I have my WeChat connected to my Hong Kong Bank Account and it debits for me when I make a transaction. As for criticisms, its really the way China was developed over the past few years. When in Rome. You could carry cash as backup and vendors have to legally accept it but unfortunately, you'll need to onboard to ease your travels in. Its a shame that yourself and other visitors are scared away by it but there are services online that'll guide you.

Thank you for the apology.

With regard to the obligation to use Chinese smartphone smartphone apps to pay for everything in mainland China...the main issue is NOT difficulty using them (although many foreigners have this problem when arriving) but the fact that you have to upload a picture of your passport to use the app and then the Chinese government knows every single thing you pay for, and can instantly block your account for any reason without telling you. Most foreigners are not happy granting that much invasion into their daily personal financial affairs, and certainly do not want to give the government absolute power to suddenly shut off the only form of personal commerce, essentially leaving you without means to pay for anything.
 
He confirms the sales figures and emphasizes that BYD has increased its exports to nearly half of its total as evidence of wise diversification that has significant overall costs short-term. He says that Geely's sales did not suffer the way BYD's did and so the excuse of the market being the main reason for BYD's Jan. 2026 drop compared to Jan. 2025 is not viable.

However, he said that the Chinese New Year is what affected the Jan. 2025 vs Jan. 2026 sales drop of 30% year-on-year decline because production shuts down for one or two weeks during Chinese New Year. This does not make sense to me because the Chinese New Year in 2025 was Jan. 29, so it would have had the largest impact possible on those 2025 sales figures, but the Chinese New Year for 2026 is upcoming on Feb. 17, so I would think that it affects February 2026 sales figures much more than Jan., unless I'm getting this all wrong.

Reduction in domestic subsidies might have been a bigger factor. I guess we will find out in the months to come if the BYD and Chinese EV doomer narrative has any legs at all. I am pretty sure it doesn't, and don't expect the doomers to own up to their propaganda when their goyslop storyboarding collapses like an Indian bridge.
 
Reduction in domestic subsidies might have been a bigger factor. I guess we will find out in the months to come if the BYD and Chinese EV doomer narrative has any legs at all. I am pretty sure it doesn't, and don't expect the doomers to own up to their propaganda when their goyslop storyboarding collapses like an Indian bridge.
I don't care for the doomer perspective either, but sometimes I am irritated (disproportionately, I admit) by what I perceive as general ignorance of Chinese culture by analysts and reviewers.

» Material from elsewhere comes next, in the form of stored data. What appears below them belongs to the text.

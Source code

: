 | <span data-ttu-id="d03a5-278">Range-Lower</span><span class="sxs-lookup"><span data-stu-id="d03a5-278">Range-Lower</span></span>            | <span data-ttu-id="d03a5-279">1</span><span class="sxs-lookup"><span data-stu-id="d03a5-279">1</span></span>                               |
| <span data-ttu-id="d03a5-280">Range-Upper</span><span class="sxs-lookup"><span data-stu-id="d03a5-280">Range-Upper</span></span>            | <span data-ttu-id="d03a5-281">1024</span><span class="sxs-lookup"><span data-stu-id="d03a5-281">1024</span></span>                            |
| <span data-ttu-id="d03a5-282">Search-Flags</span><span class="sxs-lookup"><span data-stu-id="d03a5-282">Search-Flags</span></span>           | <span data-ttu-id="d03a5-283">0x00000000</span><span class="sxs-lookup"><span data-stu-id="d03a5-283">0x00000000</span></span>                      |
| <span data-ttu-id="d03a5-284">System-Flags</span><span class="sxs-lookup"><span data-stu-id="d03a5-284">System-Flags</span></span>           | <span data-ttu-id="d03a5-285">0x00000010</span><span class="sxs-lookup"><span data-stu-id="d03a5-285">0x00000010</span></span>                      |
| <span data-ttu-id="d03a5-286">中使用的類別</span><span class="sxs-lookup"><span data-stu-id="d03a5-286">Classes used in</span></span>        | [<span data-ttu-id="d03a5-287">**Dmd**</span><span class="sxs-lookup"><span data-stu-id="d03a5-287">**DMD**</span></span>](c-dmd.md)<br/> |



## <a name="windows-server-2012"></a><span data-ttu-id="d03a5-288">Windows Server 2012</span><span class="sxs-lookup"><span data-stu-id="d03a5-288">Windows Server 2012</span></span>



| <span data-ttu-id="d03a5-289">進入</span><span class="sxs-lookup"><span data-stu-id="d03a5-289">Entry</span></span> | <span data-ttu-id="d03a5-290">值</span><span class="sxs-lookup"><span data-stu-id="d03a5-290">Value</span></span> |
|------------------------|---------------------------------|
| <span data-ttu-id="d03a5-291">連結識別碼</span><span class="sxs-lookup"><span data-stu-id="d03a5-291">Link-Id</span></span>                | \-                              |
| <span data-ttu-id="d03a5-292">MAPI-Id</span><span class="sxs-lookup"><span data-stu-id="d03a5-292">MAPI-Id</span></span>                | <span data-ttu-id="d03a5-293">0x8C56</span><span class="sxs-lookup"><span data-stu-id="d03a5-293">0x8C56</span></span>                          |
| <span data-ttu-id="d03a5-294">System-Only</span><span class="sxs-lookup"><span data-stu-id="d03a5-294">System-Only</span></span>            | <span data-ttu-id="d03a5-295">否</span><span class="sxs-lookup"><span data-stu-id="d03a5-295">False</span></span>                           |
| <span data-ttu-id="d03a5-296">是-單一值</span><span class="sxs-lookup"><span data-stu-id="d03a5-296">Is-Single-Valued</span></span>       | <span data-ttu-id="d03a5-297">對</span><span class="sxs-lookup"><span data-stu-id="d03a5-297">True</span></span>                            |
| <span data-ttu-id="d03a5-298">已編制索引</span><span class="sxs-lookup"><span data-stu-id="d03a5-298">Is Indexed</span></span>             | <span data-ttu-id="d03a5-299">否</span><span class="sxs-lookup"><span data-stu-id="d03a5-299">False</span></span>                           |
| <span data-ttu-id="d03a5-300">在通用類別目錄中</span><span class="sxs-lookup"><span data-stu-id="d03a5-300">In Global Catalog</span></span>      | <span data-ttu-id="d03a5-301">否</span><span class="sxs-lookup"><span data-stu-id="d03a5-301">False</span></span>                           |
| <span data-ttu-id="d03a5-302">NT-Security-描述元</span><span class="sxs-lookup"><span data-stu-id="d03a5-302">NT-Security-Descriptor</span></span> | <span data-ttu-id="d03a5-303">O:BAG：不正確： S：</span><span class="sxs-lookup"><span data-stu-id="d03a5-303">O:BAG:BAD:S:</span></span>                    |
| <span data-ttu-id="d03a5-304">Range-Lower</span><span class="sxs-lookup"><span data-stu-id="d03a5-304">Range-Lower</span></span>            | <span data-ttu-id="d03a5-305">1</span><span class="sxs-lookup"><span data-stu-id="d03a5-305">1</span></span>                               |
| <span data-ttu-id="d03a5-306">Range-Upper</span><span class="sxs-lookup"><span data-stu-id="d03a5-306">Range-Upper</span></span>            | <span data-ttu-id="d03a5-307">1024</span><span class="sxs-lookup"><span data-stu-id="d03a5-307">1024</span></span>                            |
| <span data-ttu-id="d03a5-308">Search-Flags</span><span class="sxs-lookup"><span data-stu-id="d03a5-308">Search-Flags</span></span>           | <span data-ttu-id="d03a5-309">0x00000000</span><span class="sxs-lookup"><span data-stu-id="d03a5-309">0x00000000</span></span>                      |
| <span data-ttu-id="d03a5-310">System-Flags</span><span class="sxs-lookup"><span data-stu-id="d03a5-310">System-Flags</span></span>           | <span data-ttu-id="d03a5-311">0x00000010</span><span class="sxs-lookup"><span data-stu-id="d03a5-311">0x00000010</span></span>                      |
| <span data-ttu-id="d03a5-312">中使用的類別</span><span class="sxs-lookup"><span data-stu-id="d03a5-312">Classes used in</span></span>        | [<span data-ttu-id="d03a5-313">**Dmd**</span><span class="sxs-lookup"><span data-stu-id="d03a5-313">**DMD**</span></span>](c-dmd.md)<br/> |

I was glancing at Electric Viking's YT channel and it seems he puts out a few videos per day, so his overlooking of this glaring mistake of blaming the sales decline on the Chinese New Year is understandable, but tends to indicate his limitations on analysis of China.

It sounds like he was fed a line regarding the Chinese New Year and he regurgitated it without understanding the meaning. I could be wrong and he's an Old China Hand or whatever, but to me this is almost as much of a bias as I would say was in the video about BYD that I posted by Ken-Cao, who is a "China crash imminent" youtuber, from what I can tell.

However, Ken-Cao's claim about BYD 0 KM "used" cars is, IMO, much more relevant to the sales figures than anything the Electric Viking reported, considering that they both mentioned the reduction in Chinese govt EV subsidies.